/---

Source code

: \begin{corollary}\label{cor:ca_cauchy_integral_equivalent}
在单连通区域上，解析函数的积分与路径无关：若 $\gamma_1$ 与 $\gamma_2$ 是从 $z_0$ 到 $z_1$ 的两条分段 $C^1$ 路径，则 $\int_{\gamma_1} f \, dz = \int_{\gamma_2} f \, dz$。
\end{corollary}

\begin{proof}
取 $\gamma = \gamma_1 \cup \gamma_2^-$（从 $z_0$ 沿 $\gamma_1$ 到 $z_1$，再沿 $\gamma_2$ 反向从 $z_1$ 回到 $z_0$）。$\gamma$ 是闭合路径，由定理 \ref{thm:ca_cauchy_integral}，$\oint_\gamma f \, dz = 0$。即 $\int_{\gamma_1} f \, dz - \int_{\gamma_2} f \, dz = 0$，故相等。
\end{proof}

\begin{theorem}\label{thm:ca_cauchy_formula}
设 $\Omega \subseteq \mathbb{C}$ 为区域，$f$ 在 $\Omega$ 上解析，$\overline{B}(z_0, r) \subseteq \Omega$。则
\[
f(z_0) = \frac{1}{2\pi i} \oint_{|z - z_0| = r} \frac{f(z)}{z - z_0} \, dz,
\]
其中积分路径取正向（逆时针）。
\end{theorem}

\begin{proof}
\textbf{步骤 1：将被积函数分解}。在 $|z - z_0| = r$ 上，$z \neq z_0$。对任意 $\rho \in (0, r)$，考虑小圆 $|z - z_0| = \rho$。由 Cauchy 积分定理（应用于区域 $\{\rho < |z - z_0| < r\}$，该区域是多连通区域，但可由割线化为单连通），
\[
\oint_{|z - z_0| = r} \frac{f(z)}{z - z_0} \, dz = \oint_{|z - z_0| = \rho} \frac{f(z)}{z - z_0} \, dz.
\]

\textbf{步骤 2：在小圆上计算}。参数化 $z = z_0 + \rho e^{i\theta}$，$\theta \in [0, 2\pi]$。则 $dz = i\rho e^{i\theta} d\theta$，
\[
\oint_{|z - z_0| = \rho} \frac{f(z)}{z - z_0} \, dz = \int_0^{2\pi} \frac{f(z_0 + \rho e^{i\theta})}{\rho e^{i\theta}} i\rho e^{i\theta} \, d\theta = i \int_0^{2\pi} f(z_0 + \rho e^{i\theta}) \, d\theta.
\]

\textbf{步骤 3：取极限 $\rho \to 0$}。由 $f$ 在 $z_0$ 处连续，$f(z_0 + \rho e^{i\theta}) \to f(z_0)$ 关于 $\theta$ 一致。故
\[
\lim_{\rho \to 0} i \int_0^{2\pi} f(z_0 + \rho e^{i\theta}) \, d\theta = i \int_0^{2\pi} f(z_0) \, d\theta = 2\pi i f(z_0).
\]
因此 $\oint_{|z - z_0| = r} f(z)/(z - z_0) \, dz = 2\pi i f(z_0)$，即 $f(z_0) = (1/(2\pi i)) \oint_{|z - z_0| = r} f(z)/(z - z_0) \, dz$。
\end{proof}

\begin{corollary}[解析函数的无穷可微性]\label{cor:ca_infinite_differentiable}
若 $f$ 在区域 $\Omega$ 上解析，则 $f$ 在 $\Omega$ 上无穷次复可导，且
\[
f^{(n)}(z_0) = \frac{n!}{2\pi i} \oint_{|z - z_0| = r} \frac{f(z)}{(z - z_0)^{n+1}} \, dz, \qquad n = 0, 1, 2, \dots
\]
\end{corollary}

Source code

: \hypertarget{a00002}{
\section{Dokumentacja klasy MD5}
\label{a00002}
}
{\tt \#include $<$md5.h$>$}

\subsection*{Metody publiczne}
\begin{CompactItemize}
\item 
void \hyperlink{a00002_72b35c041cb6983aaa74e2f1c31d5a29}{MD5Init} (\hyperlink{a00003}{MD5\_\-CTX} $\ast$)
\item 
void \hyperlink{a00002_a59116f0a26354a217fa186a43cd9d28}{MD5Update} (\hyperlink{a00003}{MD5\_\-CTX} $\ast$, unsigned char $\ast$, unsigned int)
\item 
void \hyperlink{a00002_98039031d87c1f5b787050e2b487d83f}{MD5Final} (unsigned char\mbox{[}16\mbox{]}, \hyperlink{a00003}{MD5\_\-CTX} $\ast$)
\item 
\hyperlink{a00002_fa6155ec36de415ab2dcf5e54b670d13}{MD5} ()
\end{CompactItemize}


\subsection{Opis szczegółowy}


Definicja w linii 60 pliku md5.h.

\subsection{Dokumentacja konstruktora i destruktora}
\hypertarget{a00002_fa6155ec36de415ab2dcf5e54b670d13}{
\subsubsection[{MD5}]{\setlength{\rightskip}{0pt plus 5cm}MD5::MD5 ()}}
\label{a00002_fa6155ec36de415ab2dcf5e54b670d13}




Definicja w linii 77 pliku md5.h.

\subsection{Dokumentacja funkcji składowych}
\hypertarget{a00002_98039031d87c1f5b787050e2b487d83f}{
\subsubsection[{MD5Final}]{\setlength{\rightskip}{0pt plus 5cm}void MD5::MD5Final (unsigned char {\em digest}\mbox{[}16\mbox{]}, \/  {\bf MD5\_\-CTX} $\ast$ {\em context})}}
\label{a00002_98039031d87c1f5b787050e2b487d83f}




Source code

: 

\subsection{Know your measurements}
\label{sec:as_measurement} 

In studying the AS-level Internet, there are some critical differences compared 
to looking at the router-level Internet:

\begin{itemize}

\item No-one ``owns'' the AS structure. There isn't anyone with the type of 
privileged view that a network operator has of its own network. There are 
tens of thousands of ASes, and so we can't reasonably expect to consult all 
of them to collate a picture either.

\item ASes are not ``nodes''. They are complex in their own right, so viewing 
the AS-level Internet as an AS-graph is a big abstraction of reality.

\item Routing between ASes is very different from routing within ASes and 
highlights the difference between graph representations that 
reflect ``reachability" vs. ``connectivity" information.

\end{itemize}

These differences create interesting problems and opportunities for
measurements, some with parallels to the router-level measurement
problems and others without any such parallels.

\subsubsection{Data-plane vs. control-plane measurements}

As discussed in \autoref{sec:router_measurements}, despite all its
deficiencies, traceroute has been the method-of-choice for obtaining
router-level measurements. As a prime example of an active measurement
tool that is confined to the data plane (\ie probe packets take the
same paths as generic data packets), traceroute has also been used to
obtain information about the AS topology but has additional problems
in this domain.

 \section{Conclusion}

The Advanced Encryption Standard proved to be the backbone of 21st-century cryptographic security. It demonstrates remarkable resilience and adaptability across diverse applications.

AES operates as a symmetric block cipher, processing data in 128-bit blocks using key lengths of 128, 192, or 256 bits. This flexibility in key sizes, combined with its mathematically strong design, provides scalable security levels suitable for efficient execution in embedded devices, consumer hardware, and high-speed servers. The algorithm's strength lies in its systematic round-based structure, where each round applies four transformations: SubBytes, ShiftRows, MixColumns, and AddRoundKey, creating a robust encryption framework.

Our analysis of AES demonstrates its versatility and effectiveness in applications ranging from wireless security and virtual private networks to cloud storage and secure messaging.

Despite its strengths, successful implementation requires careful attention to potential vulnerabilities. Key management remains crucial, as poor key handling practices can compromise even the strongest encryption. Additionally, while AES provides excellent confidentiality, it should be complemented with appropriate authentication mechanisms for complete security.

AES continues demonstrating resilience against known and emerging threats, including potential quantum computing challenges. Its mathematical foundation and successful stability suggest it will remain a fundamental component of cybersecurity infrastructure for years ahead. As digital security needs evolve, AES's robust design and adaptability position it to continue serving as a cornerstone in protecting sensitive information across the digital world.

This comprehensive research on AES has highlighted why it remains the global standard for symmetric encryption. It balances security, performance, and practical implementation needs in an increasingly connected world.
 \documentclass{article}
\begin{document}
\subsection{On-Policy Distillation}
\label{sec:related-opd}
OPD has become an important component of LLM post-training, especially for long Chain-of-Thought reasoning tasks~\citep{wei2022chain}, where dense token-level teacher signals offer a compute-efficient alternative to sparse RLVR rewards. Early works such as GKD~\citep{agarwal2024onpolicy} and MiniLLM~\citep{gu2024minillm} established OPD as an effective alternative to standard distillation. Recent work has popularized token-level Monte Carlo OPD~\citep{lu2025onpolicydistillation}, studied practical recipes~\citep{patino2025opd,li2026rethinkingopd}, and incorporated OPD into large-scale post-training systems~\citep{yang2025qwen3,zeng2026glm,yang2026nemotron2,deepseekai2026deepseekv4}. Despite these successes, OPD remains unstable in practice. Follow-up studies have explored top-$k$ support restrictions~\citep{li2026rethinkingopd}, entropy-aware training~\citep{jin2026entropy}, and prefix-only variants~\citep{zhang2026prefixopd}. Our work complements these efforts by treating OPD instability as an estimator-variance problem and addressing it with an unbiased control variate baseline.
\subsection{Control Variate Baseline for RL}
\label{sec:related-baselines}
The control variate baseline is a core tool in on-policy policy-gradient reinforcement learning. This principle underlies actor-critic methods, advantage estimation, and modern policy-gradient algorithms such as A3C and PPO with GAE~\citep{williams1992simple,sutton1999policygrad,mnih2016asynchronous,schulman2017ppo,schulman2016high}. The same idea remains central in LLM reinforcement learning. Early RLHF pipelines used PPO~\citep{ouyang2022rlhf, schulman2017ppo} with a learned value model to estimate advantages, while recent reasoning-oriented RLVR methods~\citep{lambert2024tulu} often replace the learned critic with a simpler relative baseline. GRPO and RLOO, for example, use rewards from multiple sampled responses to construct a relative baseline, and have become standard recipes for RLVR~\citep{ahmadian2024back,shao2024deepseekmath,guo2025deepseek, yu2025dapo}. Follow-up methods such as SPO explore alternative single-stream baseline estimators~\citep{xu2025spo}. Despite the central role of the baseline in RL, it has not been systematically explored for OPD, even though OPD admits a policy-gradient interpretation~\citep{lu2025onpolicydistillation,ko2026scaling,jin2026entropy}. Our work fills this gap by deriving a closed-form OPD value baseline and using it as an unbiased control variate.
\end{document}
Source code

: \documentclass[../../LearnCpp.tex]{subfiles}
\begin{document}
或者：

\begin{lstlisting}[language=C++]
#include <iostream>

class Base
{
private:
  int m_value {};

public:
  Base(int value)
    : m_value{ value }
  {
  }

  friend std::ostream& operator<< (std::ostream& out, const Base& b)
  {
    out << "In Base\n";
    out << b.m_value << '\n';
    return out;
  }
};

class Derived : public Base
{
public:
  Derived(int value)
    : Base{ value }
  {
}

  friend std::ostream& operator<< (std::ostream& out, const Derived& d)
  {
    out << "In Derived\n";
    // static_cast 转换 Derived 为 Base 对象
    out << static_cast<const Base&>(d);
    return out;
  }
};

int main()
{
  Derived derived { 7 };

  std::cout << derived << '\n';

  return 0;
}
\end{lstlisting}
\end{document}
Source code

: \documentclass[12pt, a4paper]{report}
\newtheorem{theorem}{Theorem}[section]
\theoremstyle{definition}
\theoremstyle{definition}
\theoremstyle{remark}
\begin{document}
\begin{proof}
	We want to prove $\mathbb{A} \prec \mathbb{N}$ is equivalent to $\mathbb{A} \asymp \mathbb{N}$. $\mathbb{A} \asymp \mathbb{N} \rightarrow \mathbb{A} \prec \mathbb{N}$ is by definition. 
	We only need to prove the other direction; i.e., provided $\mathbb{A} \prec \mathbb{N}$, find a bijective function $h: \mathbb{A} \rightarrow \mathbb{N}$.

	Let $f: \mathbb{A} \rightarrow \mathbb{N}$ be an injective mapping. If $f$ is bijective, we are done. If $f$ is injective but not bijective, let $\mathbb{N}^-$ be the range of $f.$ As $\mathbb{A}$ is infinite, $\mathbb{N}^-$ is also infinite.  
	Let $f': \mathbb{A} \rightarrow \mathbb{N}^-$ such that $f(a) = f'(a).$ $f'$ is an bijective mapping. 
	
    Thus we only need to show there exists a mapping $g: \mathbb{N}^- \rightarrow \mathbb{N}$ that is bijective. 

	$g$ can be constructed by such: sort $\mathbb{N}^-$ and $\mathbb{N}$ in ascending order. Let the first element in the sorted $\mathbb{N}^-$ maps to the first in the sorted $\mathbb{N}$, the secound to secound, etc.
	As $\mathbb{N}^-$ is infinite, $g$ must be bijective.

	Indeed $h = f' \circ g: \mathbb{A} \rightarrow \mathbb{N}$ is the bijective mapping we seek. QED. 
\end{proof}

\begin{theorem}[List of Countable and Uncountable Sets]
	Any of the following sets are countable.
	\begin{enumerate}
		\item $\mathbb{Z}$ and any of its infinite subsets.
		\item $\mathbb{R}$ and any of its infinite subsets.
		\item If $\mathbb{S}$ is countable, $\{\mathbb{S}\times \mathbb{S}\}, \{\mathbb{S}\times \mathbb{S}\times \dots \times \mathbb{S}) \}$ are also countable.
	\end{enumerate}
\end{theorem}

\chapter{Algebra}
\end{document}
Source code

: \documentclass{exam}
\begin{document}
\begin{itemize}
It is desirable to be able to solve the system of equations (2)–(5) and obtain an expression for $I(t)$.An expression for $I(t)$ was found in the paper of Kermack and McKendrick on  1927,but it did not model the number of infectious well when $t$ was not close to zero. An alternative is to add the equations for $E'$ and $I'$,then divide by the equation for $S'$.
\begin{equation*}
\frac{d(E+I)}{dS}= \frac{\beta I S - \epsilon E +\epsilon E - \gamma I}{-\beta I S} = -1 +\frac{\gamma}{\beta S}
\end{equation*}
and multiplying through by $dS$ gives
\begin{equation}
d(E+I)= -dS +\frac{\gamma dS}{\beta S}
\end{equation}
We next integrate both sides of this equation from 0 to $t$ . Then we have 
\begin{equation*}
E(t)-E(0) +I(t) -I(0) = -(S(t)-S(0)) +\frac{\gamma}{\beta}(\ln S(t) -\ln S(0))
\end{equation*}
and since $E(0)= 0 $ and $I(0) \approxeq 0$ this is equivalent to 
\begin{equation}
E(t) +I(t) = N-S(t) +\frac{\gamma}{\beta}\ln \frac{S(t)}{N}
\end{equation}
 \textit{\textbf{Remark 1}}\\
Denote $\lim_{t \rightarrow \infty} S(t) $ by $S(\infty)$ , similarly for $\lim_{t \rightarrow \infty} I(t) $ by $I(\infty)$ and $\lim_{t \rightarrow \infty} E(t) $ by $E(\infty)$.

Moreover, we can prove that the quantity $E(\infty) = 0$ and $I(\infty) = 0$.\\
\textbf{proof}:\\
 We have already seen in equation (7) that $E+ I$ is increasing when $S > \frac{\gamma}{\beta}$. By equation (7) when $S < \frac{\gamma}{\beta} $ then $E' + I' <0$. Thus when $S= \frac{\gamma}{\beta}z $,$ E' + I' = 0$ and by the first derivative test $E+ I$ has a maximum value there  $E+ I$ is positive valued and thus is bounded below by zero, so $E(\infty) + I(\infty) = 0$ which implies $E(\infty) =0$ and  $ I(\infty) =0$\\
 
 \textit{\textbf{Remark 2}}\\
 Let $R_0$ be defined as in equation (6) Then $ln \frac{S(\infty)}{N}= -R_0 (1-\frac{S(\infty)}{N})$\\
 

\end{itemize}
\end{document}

\---

## Activity
Tally the lines of the entries that include the word "lstlisting" and give only the total.

## Answer to this task
2